The slow-moving storms will continue to embark on a southerly trek, impacting many residents between Interstate 20 and 10 across the Lone Star State through Sunday morning. Cities such as Odessa, Midland, San Angelo and Junction, Texas, will all be in line to see these nasty thunderstorms.
The threats with these thunderstorms will be locally destructive wind gusts up to 70 mph and large hail, though a tornado cannot be completely ruled out.

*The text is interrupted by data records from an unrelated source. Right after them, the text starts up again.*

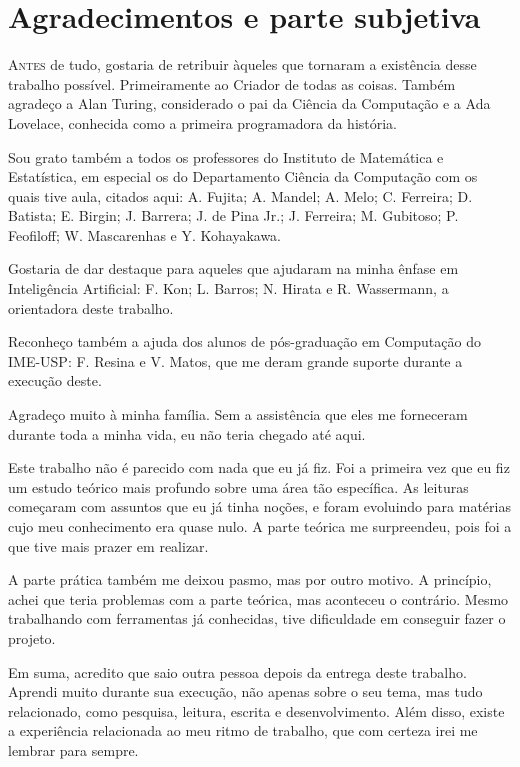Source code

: \chapter*{Agradecimentos e parte subjetiva}

\lettrine{A}{ntes} de tudo, gostaria de retribuir àqueles que tornaram a existência desse trabalho possível. Primeiramente ao Criador de todas as coisas. Também agradeço a Alan Turing, considerado o pai da Ciência da Computação e a Ada Lovelace, conhecida como a primeira programadora da história.

Sou grato também a todos os professores do Instituto de Matemática e Estatística, em especial os do Departamento Ciência da Computação com os quais tive aula, citados aqui: A. Fujita; A. Mandel; A. Melo; C. Ferreira; D. Batista; E. Birgin; J. Barrera; J. de Pina Jr.; J. Ferreira; M. Gubitoso; P. Feofiloff; W. Mascarenhas e Y. Kohayakawa. 

Gostaria de dar destaque para aqueles que ajudaram na minha ênfase em Inteligência Artificial: F. Kon; L. Barros; N. Hirata e R. Wassermann, a orientadora deste trabalho.

Reconheço também a ajuda dos alunos de pós-graduação em Computação do IME-USP: F. Resina e V. Matos, que me deram grande suporte durante a execução deste. 

Agradeço muito à minha família. Sem a assistência que eles me forneceram durante toda a minha vida, eu não teria chegado até aqui.

Este trabalho não é parecido com nada que eu já fiz. Foi a primeira vez que eu fiz um estudo teórico mais profundo sobre uma área tão específica. As leituras começaram com assuntos que eu já tinha noções, e foram evoluindo para matérias cujo meu conhecimento era quase nulo. A parte teórica me surpreendeu, pois foi a que tive mais prazer em realizar.

A parte prática também me deixou pasmo, mas por outro motivo. A princípio, achei que teria problemas com a parte teórica, mas aconteceu o contrário. Mesmo trabalhando com ferramentas já conhecidas, tive dificuldade em conseguir fazer o projeto.

Em suma, acredito que saio outra pessoa depois da entrega deste trabalho. Aprendi muito durante sua execução, não apenas sobre o seu tema, mas tudo relacionado, como pesquisa, leitura, escrita e desenvolvimento. Além disso, existe a experiência relacionada ao meu ritmo de trabalho, que com certeza irei me lembrar para sempre.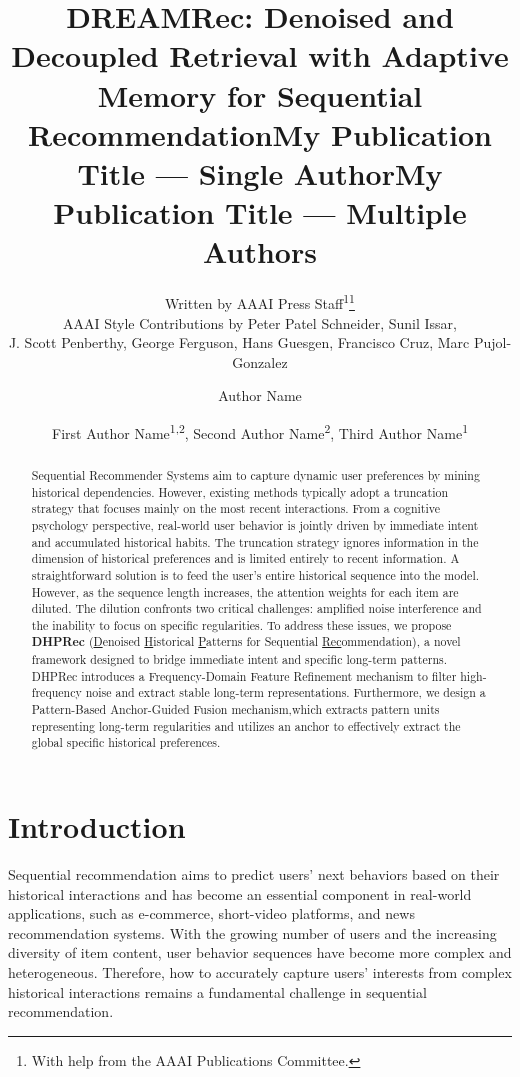 \documentclass[letterpaper]{article} %
\title{DREAMRec: Denoised and Decoupled Retrieval with Adaptive Memory for Sequential Recommendation}
\author{
    Written by AAAI Press Staff\textsuperscript{\rm 1}\thanks{With help from the AAAI Publications Committee.}\\
    AAAI Style Contributions by Peter Patel Schneider,
    Sunil Issar,\\
    J. Scott Penberthy,
    George Ferguson,
    Hans Guesgen,
    Francisco Cruz\equalcontrib\corresponding,
    Marc Pujol-Gonzalez\equalcontrib\corresponding
}
\title{My Publication Title --- Single Author}
\author {
    Author Name
}
\title{My Publication Title --- Multiple Authors}
\author {
    First Author Name\textsuperscript{\rm 1,\rm 2}\equalcontrib,
    Second Author Name\textsuperscript{\rm 2}\equalcontrib,
    Third Author Name\textsuperscript{\rm 1}\corresponding
}
\theoremstyle{definition} %
\begin{document}
\maketitle

\begin{abstract}
Sequential Recommender Systems aim to capture dynamic user preferences by mining historical dependencies. However, existing methods typically adopt a truncation strategy that focuses mainly on the most recent interactions. From a cognitive psychology perspective, real-world user behavior is jointly driven by immediate intent and accumulated historical habits. The truncation strategy ignores information in the dimension of historical preferences and is limited entirely to recent information. A straightforward solution is to feed the user’s
entire historical sequence into the model. However, as the sequence length increases, the attention weights for each item are diluted. The dilution confronts two critical challenges: amplified noise interference and the inability to focus on specific regularities. To address these issues, we propose \textbf{DHPRec} (\underline{D}enoised \underline{H}istorical \underline{P}atterns for Sequential \underline{Rec}ommendation), a novel framework designed to bridge immediate intent and specific long-term patterns. DHPRec introduces a Frequency-Domain Feature Refinement mechanism to filter high-frequency noise and extract stable long-term representations. Furthermore, we design a Pattern-Based Anchor-Guided Fusion mechanism,which extracts pattern units representing long-term regularities and utilizes an anchor to effectively extract the global specific historical preferences. 
\end{abstract}


\section{Introduction}

Sequential recommendation aims to predict users' next behaviors based on their historical interactions and has become an essential component in real-world applications, such as e-commerce, short-video platforms, and news recommendation systems. With the growing number of users and the increasing diversity of item content, user behavior sequences have become more complex and heterogeneous. Therefore, how to accurately capture users' interests from complex historical interactions remains a fundamental challenge in sequential recommendation.
\end{document}
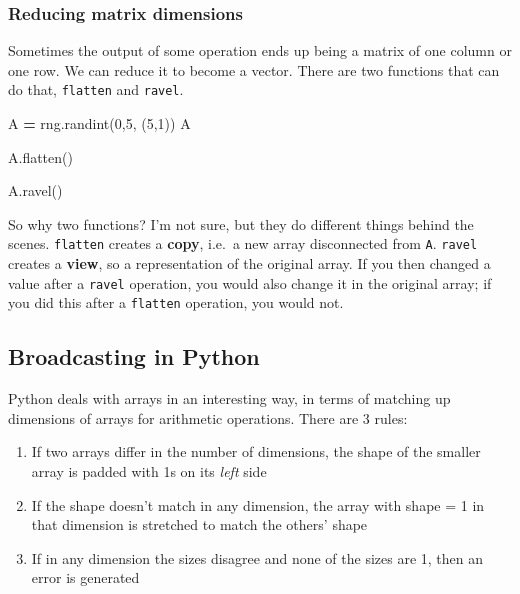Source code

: \documentclass[
  letterpaper,
]{scrbook}
\newenvironment{Shaded}{\begin{snugshade}}{\end{snugshade}}
\newcommand{\DecValTok}[1]{\textcolor[rgb]{0.00,0.00,0.81}{#1}}
\newcommand{\NormalTok}[1]{#1}
\newcommand{\OperatorTok}[1]{\textcolor[rgb]{0.81,0.36,0.00}{\textbf{#1}}}
\providecommand{\tightlist}{%
  \setlength{\itemsep}{0pt}\setlength{\parskip}{0pt}}
\begin{document}
\hypertarget{reducing-matrix-dimensions}{%
\subsubsection{Reducing matrix dimensions}\label{reducing-matrix-dimensions}}

Sometimes the output of some operation ends up being a matrix of one column or one row. We can reduce it to become a vector. There are two functions that can do that, \texttt{flatten} and \texttt{ravel}.

\begin{Shaded}
\begin{Highlighting}[]
\NormalTok{A }\OperatorTok{=}\NormalTok{ rng.randint(}\DecValTok{0}\NormalTok{,}\DecValTok{5}\NormalTok{, (}\DecValTok{5}\NormalTok{,}\DecValTok{1}\NormalTok{))}
\NormalTok{A}
\end{Highlighting}
\end{Shaded}

\begin{Shaded}
\begin{Highlighting}[]
\NormalTok{A.flatten()}
\end{Highlighting}
\end{Shaded}

\begin{Shaded}
\begin{Highlighting}[]
\NormalTok{A.ravel()}
\end{Highlighting}
\end{Shaded}

So why two functions? I'm not sure, but they do different things behind the scenes. \texttt{flatten} creates a \textbf{copy}, i.e.~a new array disconnected from \texttt{A}. \texttt{ravel} creates a \textbf{view}, so a representation of the original array. If you then changed a value after a \texttt{ravel} operation, you would also change it in the original array; if you did this after a \texttt{flatten} operation, you would not.

\hypertarget{broadcasting-in-python}{%
\subsection{Broadcasting in Python}\label{broadcasting-in-python}}

Python deals with arrays in an interesting way, in terms of matching up dimensions of arrays for arithmetic operations. There are 3 rules:

\begin{enumerate}
\def\labelenumi{\arabic{enumi}.}
\tightlist
\item
  If two arrays differ in the number of dimensions, the shape of the smaller array is padded with 1s on its \emph{left} side
\item
  If the shape doesn't match in any dimension, the array with shape = 1 in that dimension is stretched to match the others' shape
\item
  If in any dimension the sizes disagree and none of the sizes are 1, then an error is generated
\end{enumerate}
\end{document}
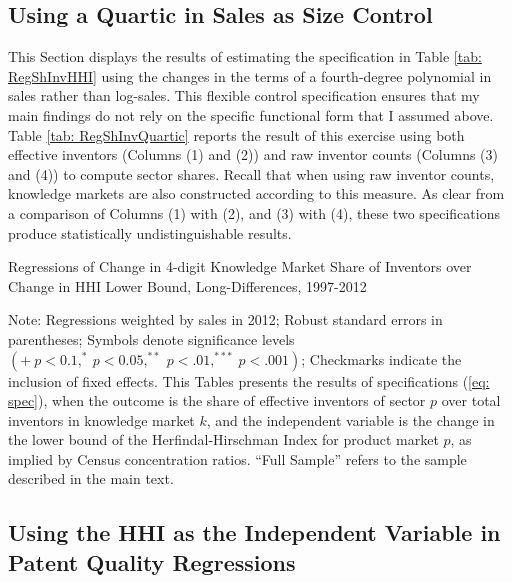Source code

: \subsection{Using a Quartic in Sales as Size Control}

This Section displays the results of estimating the specification
in Table \ref{tab: RegShInvHHI} using the changes in the terms of
a fourth-degree polynomial in sales rather than log-sales. This flexible
control specification ensures that my main findings do not rely on
the specific functional form that I assumed above. Table \ref{tab: RegShInvQuartic}
reports the result of this exercise using both effective inventors
(Columns (1) and (2)) and raw inventor counts (Columns (3) and (4))
to compute sector shares. Recall that when using raw inventor counts,
knowledge markets are also constructed according to this measure.
As clear from a comparison of Columns (1) with (2), and (3) with (4),
these two specifications produce statistically undistinguishable results.

\begin{table}[th]
\caption{Regressions of Change in 4-digit Knowledge Market Share of Inventors
over Change in HHI Lower Bound, Long-Differences, 1997-2012\label{tab: RegShInvQuartic}}

\begin{centering}
\scalebox{.9}{}
\par\end{centering}
\raggedright{}{\small{}Note: Regressions weighted by sales in 2012;
Robust standard errors in parentheses; Symbols denote significance
levels $\left(+\ p<0.1,^{*}\ p<0.05,^{**}\ p<.01,^{***}\ p<.001\right)$;
Checkmarks indicate the inclusion of fixed effects. This Tables presents
the results of specifications (\ref{eq: spec}), when the outcome
is the share of effective inventors of sector $p$ over total inventors
in knowledge market $k$, and the independent variable is the change
in the lower bound of the Herfindal-Hirschman Index for product market
$p$, as implied by Census concentration ratios. ``Full Sample''
refers to the sample described in the main text.}{\small\par}
\end{table}


\subsection{Using the HHI as the Independent Variable in Patent Quality Regressions\label{subsec:Patents-with-HHI}}


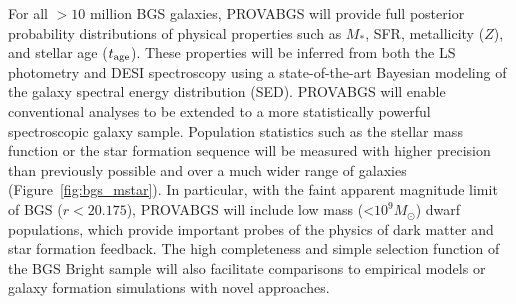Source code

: 
For all ${>}10$ million BGS galaxies, PROVABGS will provide full posterior
probability distributions of physical properties such as $M_*$, SFR,
metallicity ($Z$), and stellar age ($t_{\rm age}$). 
These properties will be inferred from both the LS photometry and DESI
spectroscopy using a state-of-the-art Bayesian modeling of the galaxy spectral
energy distribution (SED). 
PROVABGS will enable conventional analyses to be extended to a more
statistically powerful spectroscopic galaxy sample. 
Population statistics such as the stellar mass function or the star formation
sequence will be measured with higher precision than previously possible and
over a much wider range of galaxies (Figure~\ref{fig:bgs_mstar}). 
In particular, with the faint apparent magnitude limit of BGS ($r < 20.175$),
PROVABGS will include low mass (<$10^9M_\odot$) dwarf populations, which
provide important probes of the physics of dark matter and star formation
feedback.
The high completeness and simple selection function of the BGS Bright sample
will also facilitate comparisons to empirical models or galaxy formation
simulations with novel approaches. 

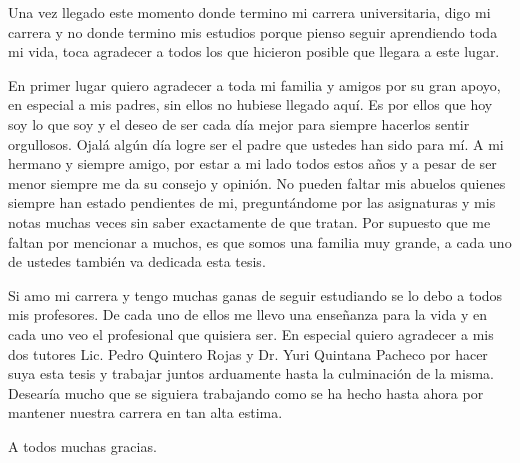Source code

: \begin{acknowledgements}

Una vez llegado este momento donde termino mi carrera universitaria, digo mi carrera y no donde termino mis estudios porque pienso seguir aprendiendo toda mi vida, toca agradecer a todos los que hicieron posible que llegara a este lugar.

En primer lugar quiero agradecer a toda mi familia y amigos por su gran apoyo, en especial a mis padres, sin ellos no hubiese llegado aqu\'i. Es por ellos que hoy soy lo que soy y el deseo de ser cada d\'ia mejor para siempre hacerlos sentir orgullosos. Ojal\'a alg\'un d\'ia logre ser el padre que ustedes han sido para m\'i. A mi hermano y siempre amigo, por estar a mi lado todos estos a\~nos y a pesar de ser menor siempre me da su consejo y opini\'on. No pueden faltar mis abuelos quienes siempre han estado pendientes de mi, pregunt\'andome por las asignaturas y mis notas muchas veces sin saber exactamente de que tratan. Por supuesto que me faltan por mencionar a muchos, es que somos una familia muy grande, a cada uno de ustedes tambi\'en va dedicada esta tesis.

Si amo mi carrera y tengo muchas ganas de seguir estudiando se lo debo a todos mis profesores. De cada uno de ellos me llevo una ense\~nanza para la vida y en cada uno veo el profesional que quisiera ser. En especial quiero agradecer a mis dos tutores Lic. Pedro Quintero Rojas y Dr. Yuri Quintana Pacheco por hacer suya esta tesis y trabajar juntos arduamente hasta la culminaci\'on de la misma. Desear\'ia mucho que se siguiera trabajando como se ha hecho hasta ahora por mantener nuestra carrera en tan alta estima.

A todos muchas gracias.

\end{acknowledgements}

Beyond the severe threat, the slow-moving nature of the thunderstorms are trigger flash flooding, as well as producing intense lightning seen on Earth Networks Total Lightning Network. Tapping abundant Gulf of Mexico moisture, the thunderstorms will easily produce 1 to 2 inches of rain in a short time span. This will cause excessive runoff to strain local storm drains and water will pool on roadways, raising the flooding concerns.
A Flash Flood Warning
is in place for West Texas tonight, including Sterling City. Here, local law enforcement is reporting 4 to 5 inches of water cover the intersection of U.S. highway 163 and 87. Another 1 to 2 inches will only add to the already dire flooding situation by causing rapid river rises within the city limits of Sterling, Texas.
The front will linger across Texas for Easter, but the severe threat will be much more isolated. Hail the size of golf balls will be the main threat in a few of the storms.
Hail the size of large apples pelted communities near Westbrook, Texas, while golf ball-size hail fell in Hamlin, Texas. McCaulley, Texas, measured a thunderstorm wind gust of 69 mph, while there have been 4 reports of possible tornadoes near Westbrook and Sterling City, Texas.